Mesmo com um decreto que impõe teto de gastos no estado, o governo de Romeu Zema (Novo) tem a previsão de aumentar os benefícios fiscais em 15% entre 2025 e 2028. Com a medida, Minas Gerais tem uma previsão de renúncia tributária de R$ 95,17 bilhões no período, sendo R$ 21,8 bilhões em desonerações já para o ano que vem.
A dívida pública de Minas chegou a marca de R$ 165 bilhões na gestão do governador, que, recentemente, firmou um acordo com o governo federal para retomar o pagamento do débito, limitando os gastos, congelando salários e a carreira dos servidores públicos e suspendendo a realização de concursos.
Weslley Cantelmo, doutor em economia pelo Centro de Desenvolvimento e Planejamento Regional da Faculdade de Ciências Econômicas (Cedeplar) da Universidade Federal de Minas Gerais (UFMG), questiona os retornos práticos das renúncias fiscais.
Segundo ele, apesar dos benefícios oferecidos aos setores produtivos, como o automotivo e o de locadoras de veículos, os resultados em termos de geração de empregos e aumento de arrecadação a longo prazo são frequentemente limitados.

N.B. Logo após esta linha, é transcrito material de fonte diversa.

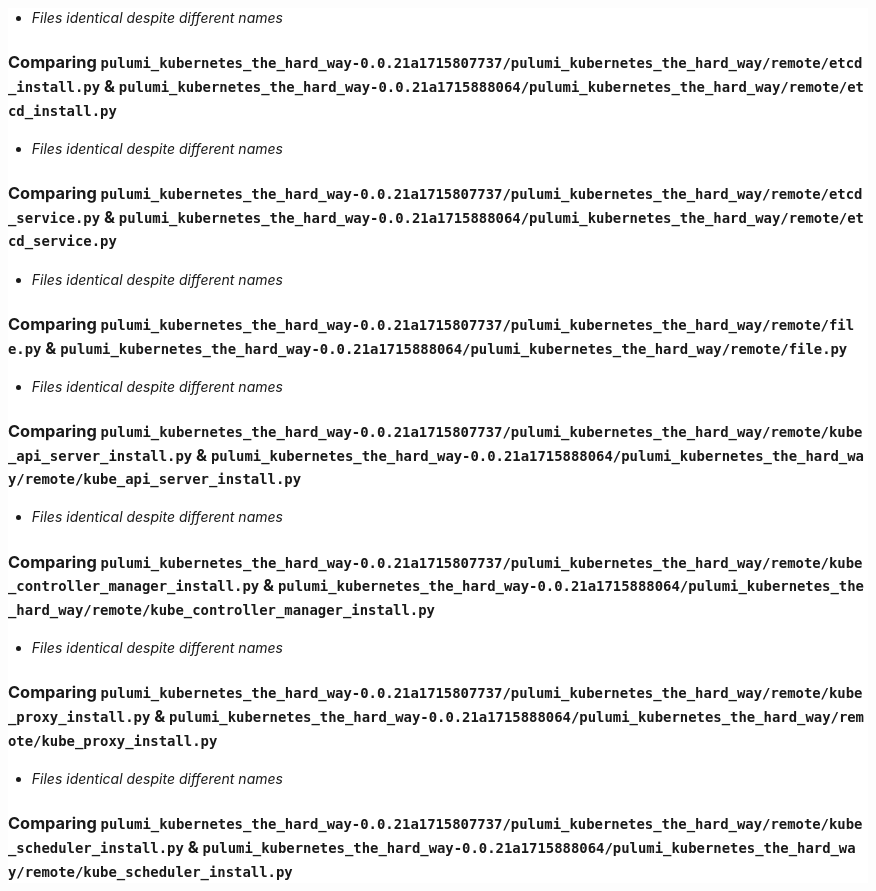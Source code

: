  * *Files identical despite different names*

### Comparing `pulumi_kubernetes_the_hard_way-0.0.21a1715807737/pulumi_kubernetes_the_hard_way/remote/etcd_install.py` & `pulumi_kubernetes_the_hard_way-0.0.21a1715888064/pulumi_kubernetes_the_hard_way/remote/etcd_install.py`

 * *Files identical despite different names*

### Comparing `pulumi_kubernetes_the_hard_way-0.0.21a1715807737/pulumi_kubernetes_the_hard_way/remote/etcd_service.py` & `pulumi_kubernetes_the_hard_way-0.0.21a1715888064/pulumi_kubernetes_the_hard_way/remote/etcd_service.py`

 * *Files identical despite different names*

### Comparing `pulumi_kubernetes_the_hard_way-0.0.21a1715807737/pulumi_kubernetes_the_hard_way/remote/file.py` & `pulumi_kubernetes_the_hard_way-0.0.21a1715888064/pulumi_kubernetes_the_hard_way/remote/file.py`

 * *Files identical despite different names*

### Comparing `pulumi_kubernetes_the_hard_way-0.0.21a1715807737/pulumi_kubernetes_the_hard_way/remote/kube_api_server_install.py` & `pulumi_kubernetes_the_hard_way-0.0.21a1715888064/pulumi_kubernetes_the_hard_way/remote/kube_api_server_install.py`

 * *Files identical despite different names*

### Comparing `pulumi_kubernetes_the_hard_way-0.0.21a1715807737/pulumi_kubernetes_the_hard_way/remote/kube_controller_manager_install.py` & `pulumi_kubernetes_the_hard_way-0.0.21a1715888064/pulumi_kubernetes_the_hard_way/remote/kube_controller_manager_install.py`

 * *Files identical despite different names*

### Comparing `pulumi_kubernetes_the_hard_way-0.0.21a1715807737/pulumi_kubernetes_the_hard_way/remote/kube_proxy_install.py` & `pulumi_kubernetes_the_hard_way-0.0.21a1715888064/pulumi_kubernetes_the_hard_way/remote/kube_proxy_install.py`

 * *Files identical despite different names*

### Comparing `pulumi_kubernetes_the_hard_way-0.0.21a1715807737/pulumi_kubernetes_the_hard_way/remote/kube_scheduler_install.py` & `pulumi_kubernetes_the_hard_way-0.0.21a1715888064/pulumi_kubernetes_the_hard_way/remote/kube_scheduler_install.py`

“O que observamos nos últimos anos é que as contrapartidas não justificam as perdas fiscais. Há um desequilíbrio claro e, muitas vezes, o lobby de setores específicos influencia na concessão desses benefícios, sem que haja um impacto econômico significativo”, explica.
O governo mineiro defende que os benefícios são fundamentais para garantir investimentos e manutenção de empregos no estado, argumentando que o aumento das renúncias é um incentivo necessário para atrair empresas e, consequentemente, fomentar a economia. Em 2025, a arrecadação tributária estimada é de R$ 69 bilhões, o que significa que cerca de 31% desse valor será perdido com as desonerações.
Privilégios
O setor automotivo foi o maior beneficiado nos últimos anos, especialmente com a redução do Imposto Sobre a Propriedade de Veículos Automotores (IPVA) para locadoras de veículos.

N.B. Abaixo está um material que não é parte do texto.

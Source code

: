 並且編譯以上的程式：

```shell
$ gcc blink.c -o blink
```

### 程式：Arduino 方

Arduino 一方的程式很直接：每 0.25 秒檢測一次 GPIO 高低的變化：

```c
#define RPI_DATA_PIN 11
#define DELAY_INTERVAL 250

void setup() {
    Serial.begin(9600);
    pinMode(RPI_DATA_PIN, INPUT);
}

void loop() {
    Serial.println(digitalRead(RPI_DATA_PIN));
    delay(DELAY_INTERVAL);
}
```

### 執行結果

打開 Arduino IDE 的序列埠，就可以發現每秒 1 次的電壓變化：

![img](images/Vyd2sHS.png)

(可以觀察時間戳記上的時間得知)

Weslley argumenta que essas concessões são feitas a setores de baixo impacto tecnológico e de baixa complexidade, o que, segundo ele, não contribui para a transformação estrutural da economia mineira.
“Conceder benefícios a empresas de serviços básicos, como aluguel de carros, dificilmente traz uma mudança econômica de longo prazo. Precisamos de investimentos em indústrias mais complexas e tecnologias que possam aumentar a competitividade do estado”, defende o economista.

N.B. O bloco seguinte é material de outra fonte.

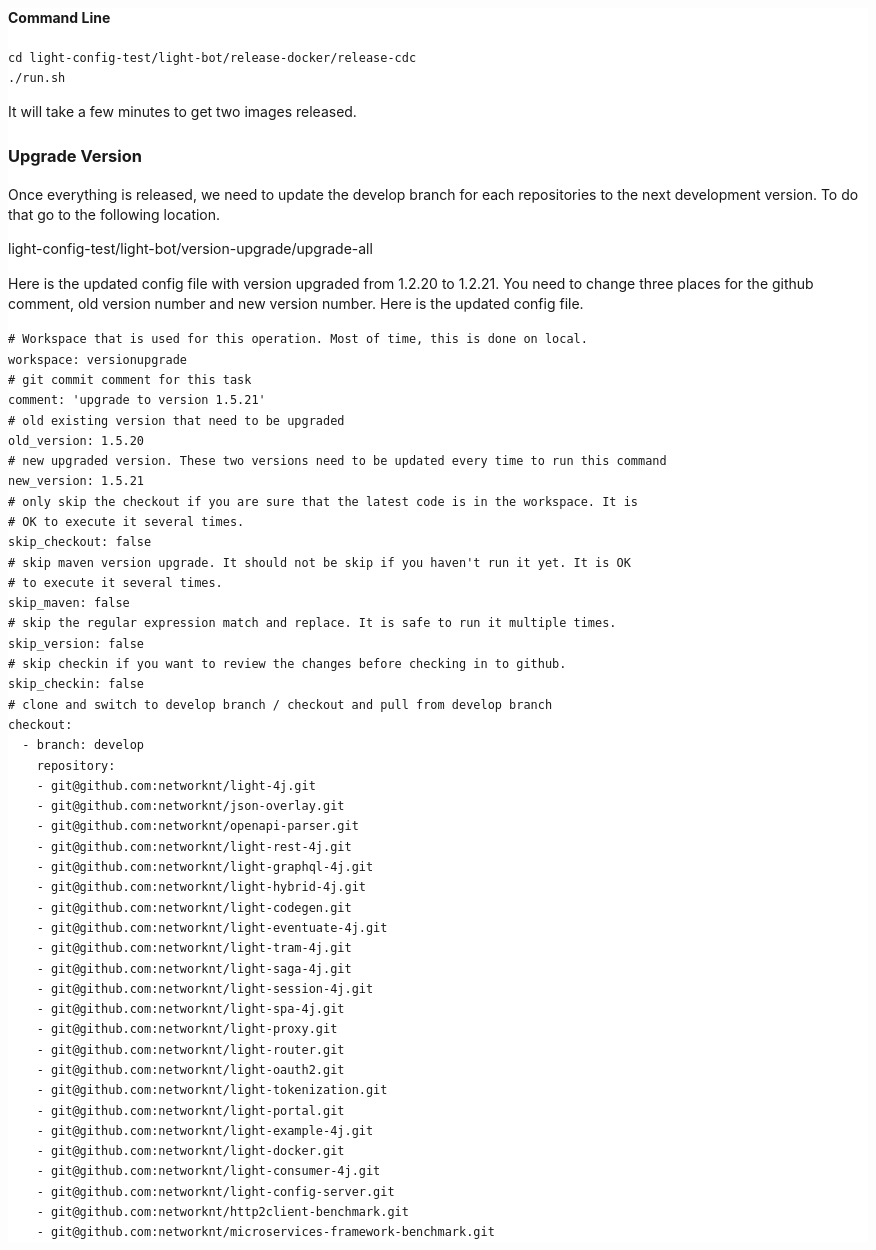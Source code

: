 #### Command Line

```
cd light-config-test/light-bot/release-docker/release-cdc
./run.sh
```

It will take a few minutes to get two images released. 

### Upgrade Version

Once everything is released, we need to update the develop branch for each repositories to the next development version. To do that go to the following location.

light-config-test/light-bot/version-upgrade/upgrade-all

Here is the updated config file with version upgraded from 1.2.20 to 1.2.21. You need to change three places for the github comment, old version number and new version number. Here is the updated config file. 

```
# Workspace that is used for this operation. Most of time, this is done on local.
workspace: versionupgrade
# git commit comment for this task
comment: 'upgrade to version 1.5.21'
# old existing version that need to be upgraded
old_version: 1.5.20
# new upgraded version. These two versions need to be updated every time to run this command
new_version: 1.5.21
# only skip the checkout if you are sure that the latest code is in the workspace. It is
# OK to execute it several times.
skip_checkout: false
# skip maven version upgrade. It should not be skip if you haven't run it yet. It is OK
# to execute it several times.
skip_maven: false
# skip the regular expression match and replace. It is safe to run it multiple times.
skip_version: false
# skip checkin if you want to review the changes before checking in to github.
skip_checkin: false
# clone and switch to develop branch / checkout and pull from develop branch
checkout:
  - branch: develop
    repository:
    - git@github.com:networknt/light-4j.git
    - git@github.com:networknt/json-overlay.git
    - git@github.com:networknt/openapi-parser.git
    - git@github.com:networknt/light-rest-4j.git
    - git@github.com:networknt/light-graphql-4j.git
    - git@github.com:networknt/light-hybrid-4j.git
    - git@github.com:networknt/light-codegen.git
    - git@github.com:networknt/light-eventuate-4j.git
    - git@github.com:networknt/light-tram-4j.git
    - git@github.com:networknt/light-saga-4j.git
    - git@github.com:networknt/light-session-4j.git
    - git@github.com:networknt/light-spa-4j.git
    - git@github.com:networknt/light-proxy.git
    - git@github.com:networknt/light-router.git
    - git@github.com:networknt/light-oauth2.git
    - git@github.com:networknt/light-tokenization.git
    - git@github.com:networknt/light-portal.git
    - git@github.com:networknt/light-example-4j.git
    - git@github.com:networknt/light-docker.git
    - git@github.com:networknt/light-consumer-4j.git
    - git@github.com:networknt/light-config-server.git
    - git@github.com:networknt/http2client-benchmark.git
    - git@github.com:networknt/microservices-framework-benchmark.git
```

Medida não se sustenta a longo prazo
Marco Túlio da Silva, economista e vice-presidente da Associação dos Funcionários Fiscais do Estado de Minas Gerais (Affemg), observa que a renúncia fiscal deve ser vista sob a ótica do interesse público e não apenas como uma decisão de governo. Ele explica que o objetivo dos benefícios fiscais é proteger setores estratégicos da economia e, em alguns casos, evitar a saída de empresas do estado.
“Em um ambiente de guerra fiscal, como o brasileiro, os estados competem para atrair investimentos e empresas. A renúncia fiscal é, muitas vezes, uma forma de evitar que companhias migrem para outros estados, o que, a longo prazo, preserva empregos e movimenta a economia local”, pontua.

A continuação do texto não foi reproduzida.